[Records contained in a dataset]

%%

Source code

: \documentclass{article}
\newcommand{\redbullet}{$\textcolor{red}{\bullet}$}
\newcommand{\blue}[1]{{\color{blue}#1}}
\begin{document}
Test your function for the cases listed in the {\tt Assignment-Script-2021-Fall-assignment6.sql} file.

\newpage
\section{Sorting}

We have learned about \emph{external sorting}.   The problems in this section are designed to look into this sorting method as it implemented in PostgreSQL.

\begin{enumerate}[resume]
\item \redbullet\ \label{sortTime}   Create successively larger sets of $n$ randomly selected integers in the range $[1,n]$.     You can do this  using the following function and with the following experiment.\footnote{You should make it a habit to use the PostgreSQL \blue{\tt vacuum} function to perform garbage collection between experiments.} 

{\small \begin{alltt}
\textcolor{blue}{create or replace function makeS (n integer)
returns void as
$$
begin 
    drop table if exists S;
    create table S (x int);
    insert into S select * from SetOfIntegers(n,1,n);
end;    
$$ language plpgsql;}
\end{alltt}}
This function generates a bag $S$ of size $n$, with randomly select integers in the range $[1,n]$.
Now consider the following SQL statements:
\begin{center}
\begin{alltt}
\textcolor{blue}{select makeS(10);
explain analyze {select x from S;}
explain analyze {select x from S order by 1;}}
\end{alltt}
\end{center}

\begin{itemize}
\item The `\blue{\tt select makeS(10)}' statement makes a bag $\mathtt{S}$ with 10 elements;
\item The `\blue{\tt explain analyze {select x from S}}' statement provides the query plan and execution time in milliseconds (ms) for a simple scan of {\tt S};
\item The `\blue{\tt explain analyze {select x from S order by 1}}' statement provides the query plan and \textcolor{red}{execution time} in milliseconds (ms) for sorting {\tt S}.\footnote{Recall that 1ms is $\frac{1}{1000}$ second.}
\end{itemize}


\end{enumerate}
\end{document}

%%

_Task to carry out_: Copy the data word for word.

_Written answer_:
Source code

: \documentclass{article}
\newcommand{\redbullet}{$\textcolor{red}{\bullet}$}
\newcommand{\blue}[1]{{\color{blue}#1}}
\begin{document}
Test your function for the cases listed in the {\tt Assignment-Script-2021-Fall-assignment6.sql} file.

\newpage
\section{Sorting}

We have learned about \emph{external sorting}.   The problems in this section are designed to look into this sorting method as it implemented in PostgreSQL.

\begin{enumerate}[resume]
\item \redbullet\ \label{sortTime}   Create successively larger sets of $n$ randomly selected integers in the range $[1,n]$.     You can do this  using the following function and with the following experiment.\footnote{You should make it a habit to use the PostgreSQL \blue{\tt vacuum} function to perform garbage collection between experiments.} 

{\small \begin{alltt}
\textcolor{blue}{create or replace function makeS (n integer)
returns void as
$$
begin 
    drop table if exists S;
    create table S (x int);
    insert into S select * from SetOfIntegers(n,1,n);
end;    
$$ language plpgsql;}
\end{alltt}}
This function generates a bag $S$ of size $n$, with randomly select integers in the range $[1,n]$.
Now consider the following SQL statements:
\begin{center}
\begin{alltt}
\textcolor{blue}{select makeS(10);
explain analyze {select x from S;}
explain analyze {select x from S order by 1;}}
\end{alltt}
\end{center}

\begin{itemize}
\item The `\blue{\tt select makeS(10)}' statement makes a bag $\mathtt{S}$ with 10 elements;
\item The `\blue{\tt explain analyze {select x from S}}' statement provides the query plan and execution time in milliseconds (ms) for a simple scan of {\tt S};
\item The `\blue{\tt explain analyze {select x from S order by 1}}' statement provides the query plan and \textcolor{red}{execution time} in milliseconds (ms) for sorting {\tt S}.\footnote{Recall that 1ms is $\frac{1}{1000}$ second.}
\end{itemize}


\end{enumerate}
\end{document}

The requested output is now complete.